- _Exercise requirements_
Take the records below and retype them line by line, from the first line through the one containing "Reading values from"; stop there.

- _Input records_
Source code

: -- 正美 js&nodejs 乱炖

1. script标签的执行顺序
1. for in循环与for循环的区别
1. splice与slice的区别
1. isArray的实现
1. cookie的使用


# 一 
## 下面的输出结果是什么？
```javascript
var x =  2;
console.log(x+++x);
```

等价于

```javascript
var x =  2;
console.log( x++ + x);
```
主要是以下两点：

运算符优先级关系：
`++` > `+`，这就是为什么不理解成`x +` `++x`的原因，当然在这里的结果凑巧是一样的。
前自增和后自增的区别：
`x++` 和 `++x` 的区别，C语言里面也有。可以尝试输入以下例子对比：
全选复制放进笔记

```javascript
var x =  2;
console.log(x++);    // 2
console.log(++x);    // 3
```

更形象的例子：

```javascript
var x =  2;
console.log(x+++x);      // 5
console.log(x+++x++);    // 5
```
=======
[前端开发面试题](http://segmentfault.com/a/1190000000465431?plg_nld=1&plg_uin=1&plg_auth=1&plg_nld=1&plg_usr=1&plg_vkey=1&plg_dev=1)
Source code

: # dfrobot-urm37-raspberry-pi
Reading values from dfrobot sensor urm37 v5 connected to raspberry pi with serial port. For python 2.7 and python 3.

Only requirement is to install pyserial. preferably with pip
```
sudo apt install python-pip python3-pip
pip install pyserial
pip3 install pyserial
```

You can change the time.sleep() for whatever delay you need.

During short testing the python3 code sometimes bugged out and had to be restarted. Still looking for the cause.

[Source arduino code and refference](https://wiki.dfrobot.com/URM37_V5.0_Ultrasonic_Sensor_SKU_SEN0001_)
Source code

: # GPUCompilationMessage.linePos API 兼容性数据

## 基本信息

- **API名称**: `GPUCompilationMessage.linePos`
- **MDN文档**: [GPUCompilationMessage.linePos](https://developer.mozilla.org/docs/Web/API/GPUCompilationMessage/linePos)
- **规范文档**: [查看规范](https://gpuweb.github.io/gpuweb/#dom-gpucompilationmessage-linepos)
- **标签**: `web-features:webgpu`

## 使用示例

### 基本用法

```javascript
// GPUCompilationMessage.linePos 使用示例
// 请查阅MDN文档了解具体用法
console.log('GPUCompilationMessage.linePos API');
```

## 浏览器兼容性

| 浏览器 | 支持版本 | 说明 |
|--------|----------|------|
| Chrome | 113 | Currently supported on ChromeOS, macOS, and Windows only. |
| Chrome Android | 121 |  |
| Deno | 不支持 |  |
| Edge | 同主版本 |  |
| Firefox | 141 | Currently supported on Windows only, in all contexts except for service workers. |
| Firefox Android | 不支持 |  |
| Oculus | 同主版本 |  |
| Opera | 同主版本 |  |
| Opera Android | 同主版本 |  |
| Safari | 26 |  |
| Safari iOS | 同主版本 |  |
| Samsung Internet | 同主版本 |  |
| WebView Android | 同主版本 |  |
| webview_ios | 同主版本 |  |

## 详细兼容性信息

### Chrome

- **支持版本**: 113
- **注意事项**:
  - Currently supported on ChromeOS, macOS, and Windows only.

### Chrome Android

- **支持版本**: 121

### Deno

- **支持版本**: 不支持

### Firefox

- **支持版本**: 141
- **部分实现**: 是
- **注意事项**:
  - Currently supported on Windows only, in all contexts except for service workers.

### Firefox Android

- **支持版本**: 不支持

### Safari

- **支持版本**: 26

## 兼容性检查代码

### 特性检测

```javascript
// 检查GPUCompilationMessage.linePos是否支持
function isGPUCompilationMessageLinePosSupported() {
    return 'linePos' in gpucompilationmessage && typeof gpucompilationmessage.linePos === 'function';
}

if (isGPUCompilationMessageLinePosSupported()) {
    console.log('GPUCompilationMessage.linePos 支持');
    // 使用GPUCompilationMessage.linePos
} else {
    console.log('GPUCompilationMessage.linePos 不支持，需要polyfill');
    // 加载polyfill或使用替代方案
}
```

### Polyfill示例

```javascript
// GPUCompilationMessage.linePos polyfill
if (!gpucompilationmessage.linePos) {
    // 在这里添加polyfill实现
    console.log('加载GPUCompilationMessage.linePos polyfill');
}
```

- _Your response_
Source code

: -- 正美 js&nodejs 乱炖

1. script标签的执行顺序
1. for in循环与for循环的区别
1. splice与slice的区别
1. isArray的实现
1. cookie的使用


# 一 
## 下面的输出结果是什么？
```javascript
var x =  2;
console.log(x+++x);
```

等价于

```javascript
var x =  2;
console.log( x++ + x);
```
主要是以下两点：

运算符优先级关系：
`++` > `+`，这就是为什么不理解成`x +` `++x`的原因，当然在这里的结果凑巧是一样的。
前自增和后自增的区别：
`x++` 和 `++x` 的区别，C语言里面也有。可以尝试输入以下例子对比：
全选复制放进笔记

```javascript
var x =  2;
console.log(x++);    // 2
console.log(++x);    // 3
```

更形象的例子：

```javascript
var x =  2;
console.log(x+++x);      // 5
console.log(x+++x++);    // 5
```
=======
[前端开发面试题](http://segmentfault.com/a/1190000000465431?plg_nld=1&plg_uin=1&plg_auth=1&plg_nld=1&plg_usr=1&plg_vkey=1&plg_dev=1)
Source code

: # dfrobot-urm37-raspberry-pi
Reading values from dfrobot sensor urm37 v5 connected to raspberry pi with serial port. For python 2.7 and python 3.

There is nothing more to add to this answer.